Donohoe comments come in response to new figures which revealed that Irish tax receipts surged to their highest ever level last year at 68.4 billion euro, reducing the Exchequer deficit down to 7.3 billion euro.

This sum is the highest recorded tax yield, eclipsing the the previous highest figure in 2019 by more than nine billion euro. Corporation tax rose by just under 30%, making it the country’s second largest revenue in the state.

A low corporate tax rate has been a key part of the Irish economic policy for a number of years. However, as a result of last year’s decision to to join the OECD framework for a global rate of 15% tax, Ireland gave up its highly prized previous rate of 12.5%.

Corporation Tax to Decline

Paschal Donohoe said he expects that Ireland will begin to see corporate tax revenue decline from 2023 onwards .

“If you look at where we are with this rate, overall Ireland will lose money and nobody knows this better than me,” he said.

“We’ll lose money because of two things happening. The first thing we will lose money from over time will be the full implementation of the global tax reform package.”
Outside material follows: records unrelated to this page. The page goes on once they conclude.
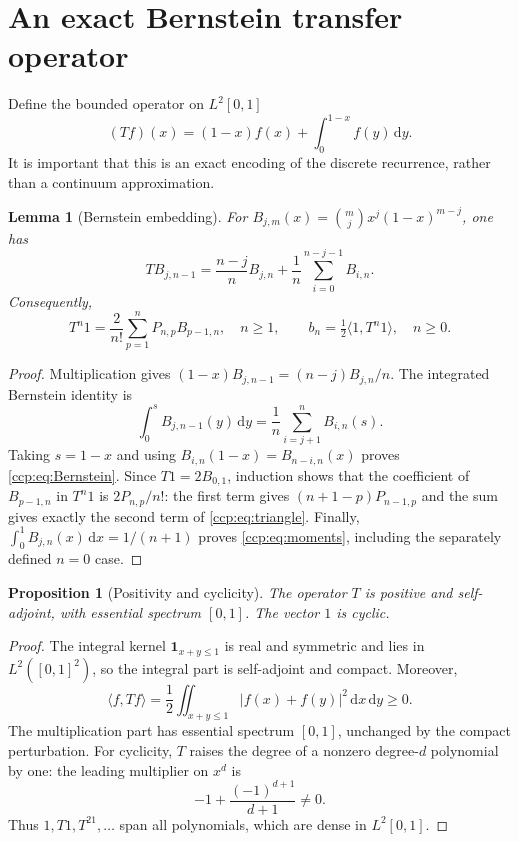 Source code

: \documentclass[11pt,letterpaper]{article}
\newtheorem{proposition}[theorem]{Proposition}
\newtheorem{lemma}[theorem]{Lemma}
\theoremstyle{remark}\newtheorem{remark}[theorem]{Remark}
\newcommand{\dd}{\,\mathrm d}
\begin{document}
\section{An exact Bernstein transfer operator}
Define the bounded operator on $L^2[0,1]$
\begin{equation}
(Tf)(x)=(1-x)f(x)+\int_0^{1-x}f(y)\dd y.\label{ccp:eq:T}
\end{equation}
It is important that this is an exact encoding of the discrete recurrence, rather than a continuum approximation.

\begin{lemma}[Bernstein embedding]\label{ccp:lem:bernstein}
For $B_{j,m}(x)=\binom mjx^j(1-x)^{m-j}$, one has
\begin{equation}
TB_{j,n-1}=\frac{n-j}{n}B_{j,n}
       +\frac1n\sum_{i=0}^{n-j-1}B_{i,n}.\label{ccp:eq:Bernstein}
\end{equation}
Consequently,
\begin{equation}
T^n1=\frac2{n!}\sum_{p=1}^nP_{n,p}B_{p-1,n},\quad n\ge1,
\qquad b_n=\tfrac12\langle1,T^n1\rangle,\quad n\ge0.\label{ccp:eq:moments}
\end{equation}
\end{lemma}
\begin{proof}
Multiplication gives $(1-x)B_{j,n-1}=(n-j)B_{j,n}/n$. The integrated Bernstein identity is
\[
\int_0^sB_{j,n-1}(y)\dd y=\frac1n\sum_{i=j+1}^nB_{i,n}(s).
\]
Taking $s=1-x$ and using $B_{i,n}(1-x)=B_{n-i,n}(x)$ proves \eqref{ccp:eq:Bernstein}. Since $T1=2B_{0,1}$, induction shows that the coefficient of $B_{p-1,n}$ in $T^n1$ is $2P_{n,p}/n!$: the first term gives $(n+1-p)P_{n-1,p}$ and the sum gives exactly the second term of \eqref{ccp:eq:triangle}. Finally, $\int_0^1B_{j,n}(x)\dd x=1/(n+1)$ proves \eqref{ccp:eq:moments}, including the separately defined $n=0$ case.
\end{proof}

\begin{proposition}[Positivity and cyclicity]\label{ccp:prop:positive}
The operator $T$ is positive and self-adjoint, with essential spectrum $[0,1]$. The vector $1$ is cyclic.
\end{proposition}
\begin{proof}
The integral kernel $\mathbf1_{x+y\le1}$ is real and symmetric and lies in $L^2([0,1]^2)$, so the integral part is self-adjoint and compact. Moreover,
\begin{equation}
\langle f,Tf\rangle=\frac12\iint_{x+y\le1}|f(x)+f(y)|^2\dd x\dd y\ge0.\label{ccp:eq:positive}
\end{equation}
The multiplication part has essential spectrum $[0,1]$, unchanged by the compact perturbation. For cyclicity, $T$ raises the degree of a nonzero degree-$d$ polynomial by one: the leading multiplier on $x^d$ is
\[
-1+\frac{(-1)^{d+1}}{d+1}\ne0.
\]
Thus $1,T1,T^21,\ldots$ span all polynomials, which are dense in $L^2[0,1]$.
\end{proof}
\end{document}
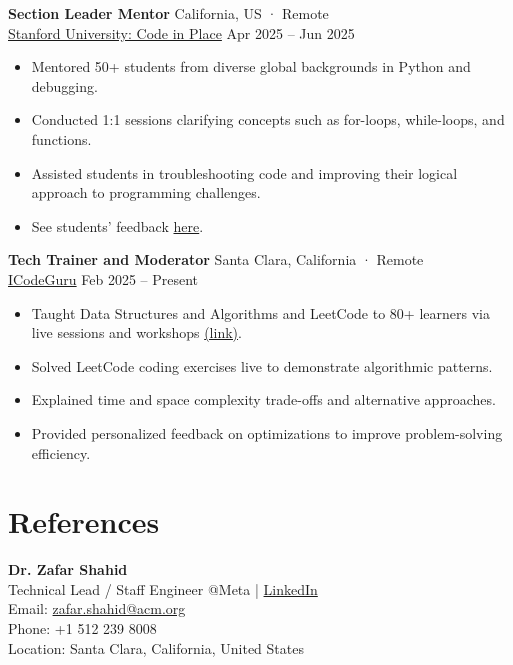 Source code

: \documentclass[a4paper,12pt]{article}
\begin{document}
\textbf{Section Leader Mentor} \hfill California, US · Remote \\
\href{https://codeinplace.stanford.edu/}{Stanford University: Code in Place} \hfill Apr 2025 -- Jun 2025
\begin{itemize}[leftmargin=*]
    \item Mentored 50+ students from diverse global backgrounds in Python and debugging.
    \item Conducted 1:1 sessions clarifying concepts such as for-loops, while-loops, and functions.
    \item Assisted students in troubleshooting code and improving their logical approach to programming challenges.
    \item See students’ feedback \href{https://media.licdn.com/dms/image/v2/D4D2DAQH_89FutFda4w/profile-treasury-image-shrink_8192_8192/B4DZfE6yljGUAg-/0/1751355439025?e=1756393200&v=beta&t=n1DErPPd6YfASzT0V4SyNly1bj7Gohi6x4FmvWfIecI}{here}.
\end{itemize}

\vspace{0.5em}

\textbf{Tech Trainer and Moderator} \hfill Santa Clara, California · Remote \\
\href{https://icode.guru/}{ICodeGuru} \hfill Feb 2025 -- Present
\begin{itemize}[leftmargin=*]
    \item Taught Data Structures and Algorithms and LeetCode to 80+ learners via live sessions and workshops \href{https://github.com/Qasim-Gill/Volunteer-Teaching-and-Mentorship}{(link)}.
    \item Solved LeetCode coding exercises live to demonstrate algorithmic patterns.
    \item Explained time and space complexity trade-offs and alternative approaches.
    \item Provided personalized feedback on optimizations to improve problem-solving efficiency.
\end{itemize}


\section{References}

\textbf{Dr. Zafar Shahid} \\
Technical Lead / Staff Engineer @Meta | \href{https://www.linkedin.com/in/zafarshahid/}{LinkedIn} \\
Email: \href{mailto:zafar.shahid@acm.org}{zafar.shahid@acm.org} \\
Phone: +1 512 239 8008 \\
Location: Santa Clara, California, United States
\end{document}

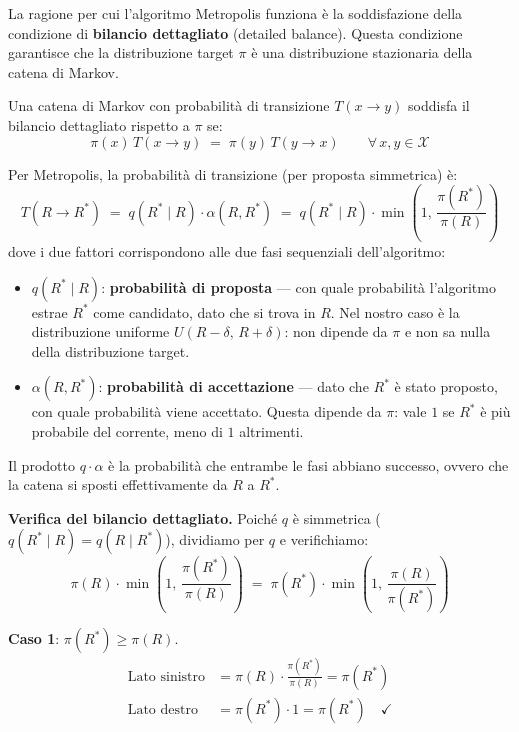 \documentclass[12pt,a4paper]{article}
\begin{document}
La ragione per cui l'algoritmo Metropolis funziona è la soddisfazione della condizione
di \textbf{bilancio dettagliato} (detailed balance). Questa condizione garantisce che la
distribuzione target $\pi$ è una distribuzione stazionaria della catena di Markov.

\begin{definizione}[title=Definizione: bilancio dettagliato]
Una catena di Markov con probabilità di transizione $T(x \to y)$ soddisfa il bilancio
dettagliato rispetto a $\pi$ se:
\begin{equation}
  \pi(x)\, T(x \to y) \;=\; \pi(y)\, T(y \to x) \qquad \forall\, x, y \in \mathcal{X}
  \label{eq:bd}
\end{equation}
\end{definizione}

Per Metropolis, la probabilità di transizione (per proposta simmetrica) è:
\begin{equation}
  T(R \to R^*) \;=\; q(R^*\mid R)\cdot \alpha(R, R^*)
  \;=\; q(R^*\mid R)\cdot \min\!\left(1,\, \frac{\pi(R^*)}{\pi(R)}\right)
\end{equation}
dove i due fattori corrispondono alle due fasi sequenziali dell'algoritmo:
\begin{itemize}
  \item $q(R^*\mid R)$: \textbf{probabilità di proposta} --- con quale probabilità l'algoritmo
        estrae $R^*$ come candidato, dato che si trova in $R$. Nel nostro caso è la distribuzione
        uniforme $U(R-\delta,\, R+\delta)$: non dipende da $\pi$ e non sa nulla della
        distribuzione target.
  \item $\alpha(R, R^*)$: \textbf{probabilità di accettazione} --- dato che $R^*$ è stato proposto,
        con quale probabilità viene accettato. Questa dipende da $\pi$: vale $1$ se
        $R^*$ è più probabile del corrente, meno di $1$ altrimenti.
\end{itemize}
Il prodotto $q \cdot \alpha$ è la probabilità che entrambe le fasi abbiano successo,
ovvero che la catena si sposti effettivamente da $R$ a $R^*$.

\textbf{Verifica del bilancio dettagliato.} Poiché $q$ è simmetrica ($q(R^*\mid R) = q(R\mid R^*)$),
dividiamo per $q$ e verifichiamo:
\begin{equation}
  \pi(R)\cdot \min\!\left(1,\, \frac{\pi(R^*)}{\pi(R)}\right)
  \;=\;
  \pi(R^*)\cdot \min\!\left(1,\, \frac{\pi(R)}{\pi(R^*)}\right)
\end{equation}

\textbf{Caso 1}: $\pi(R^*) \ge \pi(R)$.
\begin{align*}
  \text{Lato sinistro} &= \pi(R)\cdot \frac{\pi(R^*)}{\pi(R)} = \pi(R^*) \\
  \text{Lato destro}  &= \pi(R^*)\cdot 1 = \pi(R^*) \quad \checkmark
\end{align*}
\end{document}
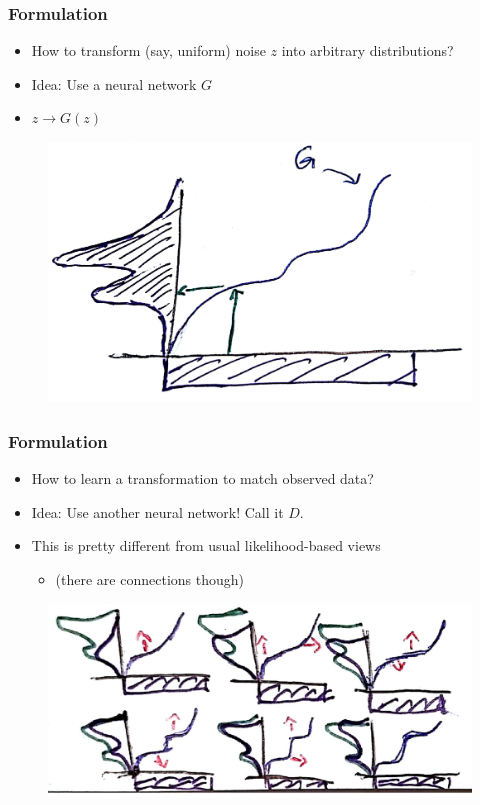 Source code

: \documentclass[10pt,mathserif]{beamer}
\begin{document}
\begin{frame}
  \frametitle{Formulation}
 \begin{itemize}
 \item How to transform (say, uniform) noise $z$ into arbitrary distributions?
 \item Idea: Use a neural network $G$
 \item $z \rightarrow G\left(z\right)$
 \end{itemize}
\begin{figure}[ht]
  \centering
  \includegraphics[width=0.7\paperwidth]{figure/sample_transformation}
  \caption{\label{fig:sample_transformation} }
\end{figure}
\end{frame}

\begin{frame}
  \frametitle{Formulation}
 \begin{itemize}
 \item How to learn a transformation to match observed data?
 \item Idea: Use another neural network! Call it $D$.
 \item This is pretty different from usual likelihood-based views
   \begin{itemize}
   \item (there are connections though)
   \end{itemize}
 \end{itemize}
\begin{figure}[ht]
  \centering
  \includegraphics[width=0.7\paperwidth]{figure/discriminator_transformation}
  \caption{\label{fig:discriminator_transformation} }
\end{figure}
\end{frame}
\end{document}
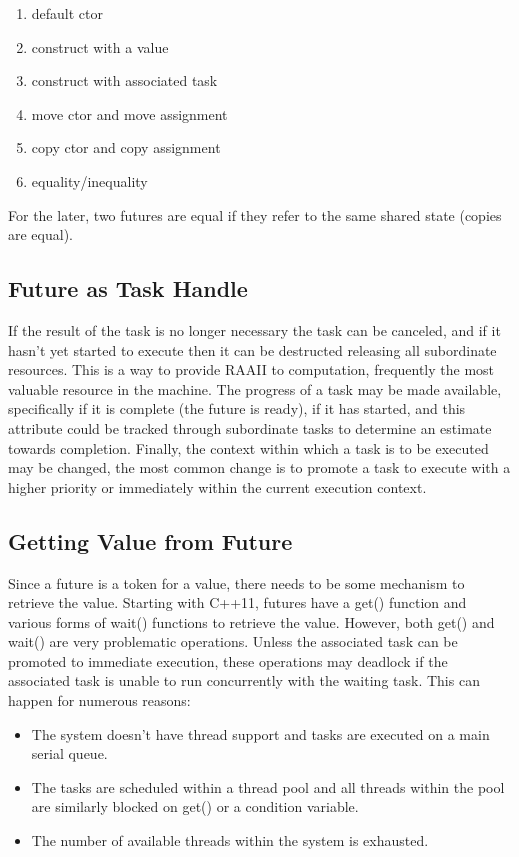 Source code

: \begin{enumerate}
\item default ctor
\item construct with a value
\item construct with associated task
\item move ctor and move assignment
\item copy ctor and copy assignment
\item equality/inequality
\end{enumerate}

For the later, two futures are equal if they refer to the same shared state (copies are equal).

\subsection{Future as Task Handle}

If the result of the task is no longer necessary the task can be canceled, and if it hasn’t yet started to execute then it can be destructed releasing all subordinate resources. This is a way to provide RAAII to computation, frequently the most valuable resource in the machine. The progress of a task may be made available, specifically if it is complete (the future is ready), if it has started, and this attribute could be tracked through subordinate tasks to determine an estimate towards completion. Finally, the context within which a task is to be executed may be changed, the most common change is to promote a task to execute with a higher priority or immediately within the current execution context.

\subsection{Getting Value from Future}

Since a future is a token for a value, there needs to be some mechanism to retrieve the value. Starting with C++11, futures have a get() function and various forms of wait() functions to retrieve the value. However, both get() and wait() are very problematic operations. Unless the associated task can be promoted to immediate execution, these operations may deadlock if the associated task is unable to run concurrently with the waiting task. This can happen for numerous reasons:

\begin{itemize}
\item The system doesn’t have thread support and tasks are executed on a main serial queue.
\item The tasks are scheduled within a thread pool and all threads within the pool are similarly blocked on get() or a condition variable.
\item The number of available threads within the system is exhausted.
\end{itemize}

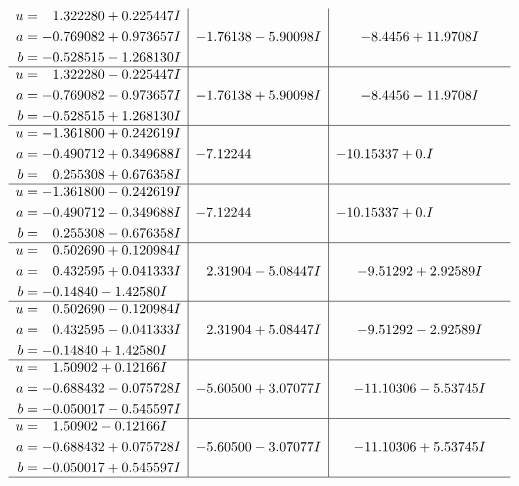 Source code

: \documentclass[1p]{elsarticle_modified}
\theoremstyle{definition}
\begin{document}
$$\begin{array}{c|c|c}
\begin{aligned}
u &= \phantom{-}1.322280 + 0.225447 I \\
a &= -0.769082 + 0.973657 I \\
b &= -0.528515 - 1.268130 I\end{aligned}
 & -1.76138 - 5.90098 I & -8.4456 + 11.9708 I \\ \hline\begin{aligned}
u &= \phantom{-}1.322280 - 0.225447 I \\
a &= -0.769082 - 0.973657 I \\
b &= -0.528515 + 1.268130 I\end{aligned}
 & -1.76138 + 5.90098 I & -8.4456 - 11.9708 I \\ \hline\begin{aligned}
u &= -1.361800 + 0.242619 I \\
a &= -0.490712 + 0.349688 I \\
b &= \phantom{-}0.255308 + 0.676358 I\end{aligned}
 & -7.12244\phantom{ +0.000000I} & -10.15337 + 0. I\phantom{ +0.000000I} \\ \hline\begin{aligned}
u &= -1.361800 - 0.242619 I \\
a &= -0.490712 - 0.349688 I \\
b &= \phantom{-}0.255308 - 0.676358 I\end{aligned}
 & -7.12244\phantom{ +0.000000I} & -10.15337 + 0. I\phantom{ +0.000000I} \\ \hline\begin{aligned}
u &= \phantom{-}0.502690 + 0.120984 I \\
a &= \phantom{-}0.432595 + 0.041333 I \\
b &= -0.14840 - 1.42580 I\end{aligned}
 & \phantom{-}2.31904 - 5.08447 I & -9.51292 + 2.92589 I \\ \hline\begin{aligned}
u &= \phantom{-}0.502690 - 0.120984 I \\
a &= \phantom{-}0.432595 - 0.041333 I \\
b &= -0.14840 + 1.42580 I\end{aligned}
 & \phantom{-}2.31904 + 5.08447 I & -9.51292 - 2.92589 I \\ \hline\begin{aligned}
u &= \phantom{-}1.50902 + 0.12166 I \\
a &= -0.688432 - 0.075728 I \\
b &= -0.050017 - 0.545597 I\end{aligned}
 & -5.60500 + 3.07077 I & -11.10306 - 5.53745 I \\ \hline\begin{aligned}
u &= \phantom{-}1.50902 - 0.12166 I \\
a &= -0.688432 + 0.075728 I \\
b &= -0.050017 + 0.545597 I\end{aligned}
 & -5.60500 - 3.07077 I & -11.10306 + 5.53745 I\\
 \hline 
 \end{array}$$\newpage\newpage\renewcommand{\arraystretch}{1}
\end{document}

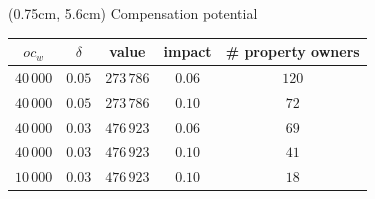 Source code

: \documentclass[aspectratio=169, xcolor=dvipsnames]{beamer}
\newcommand{\backupend}{
   \addtocounter{framenumberappendix}{-\value{framenumber}}
   \addtocounter{framenumber}{\value{framenumberappendix}} 
}
\begin{document}
\begin{frame}
\begin{textblock*}{14.5cm}(0.75cm, 5.6cm) %
\centering
Compensation potential
\vspace{-0.1cm}
\begin{table}
\begin{footnotesize}
	\begin{tabular}{c | c | c | c | c}
	$oc_w$  & $\delta$ & value & impact & \# property owners \\ \hline \hline
	$40\,000$ & $0.05$ & $273\,786$ & $0.06$ & $120$ \\ \hline
	$40\,000$ & $0.05$ & $273\,786$ & $0.10$ & $72$ \\ \hline
	$40\,000$ & $0.03$ & $476\,923$ & $0.06$ & $69$ \\ \hline
	$40\,000$ & $0.03$ & $476\,923$ & $0.10$ & $41$ \\ \hline
	$10\,000$ & $0.03$ & $476\,923$ & $0.10$ & $18$ \\ \hline
	\end{tabular}
\end{footnotesize}
\end{table}
\end{textblock*}

\end{frame}
\backupend
\end{document}
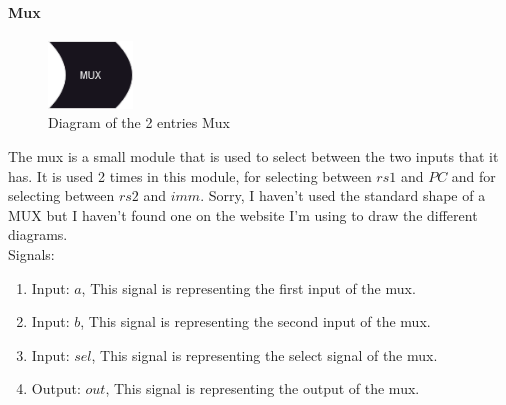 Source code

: \paragraph{Mux}

\begin{figure}[H]
    \centering
    \includegraphics[width=0.20\textwidth]{design/pipelined/decode/images/mux2.png}
    \caption{Diagram of the 2 entries Mux}
    \label{fig:mux2}
\end{figure}

The mux is a small module that is used to select between the two inputs that it has. It is used 2 times in this module, for selecting between
$rs1$ and $PC$ and for selecting between $rs2$ and $imm$. Sorry, I haven't used the standard shape of a MUX but I haven't found one on the 
website I'm using to draw the different diagrams. \\

Signals:
\begin{enumerate}[label={\textbullet}]
    \item Input: $a$, This signal is representing the first input of the mux.
    \item Input: $b$, This signal is representing the second input of the mux.
    \item Input: $sel$, This signal is representing the select signal of the mux.
    \item Output: $out$, This signal is representing the output of the mux.
\end{enumerate}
He added that this was not just the reformed rate of tax, but “the change that will happen regarding where tax is paid”.

“Secondly, many of the large tax payers are in a position of very high profitability due to other things that have happened in the global economy.

“And we cannot, nor should we expect, that to continue. So we will get to a point where our corporate tax revenue – and I’ve been saying this in particular since 2018 – will come down.”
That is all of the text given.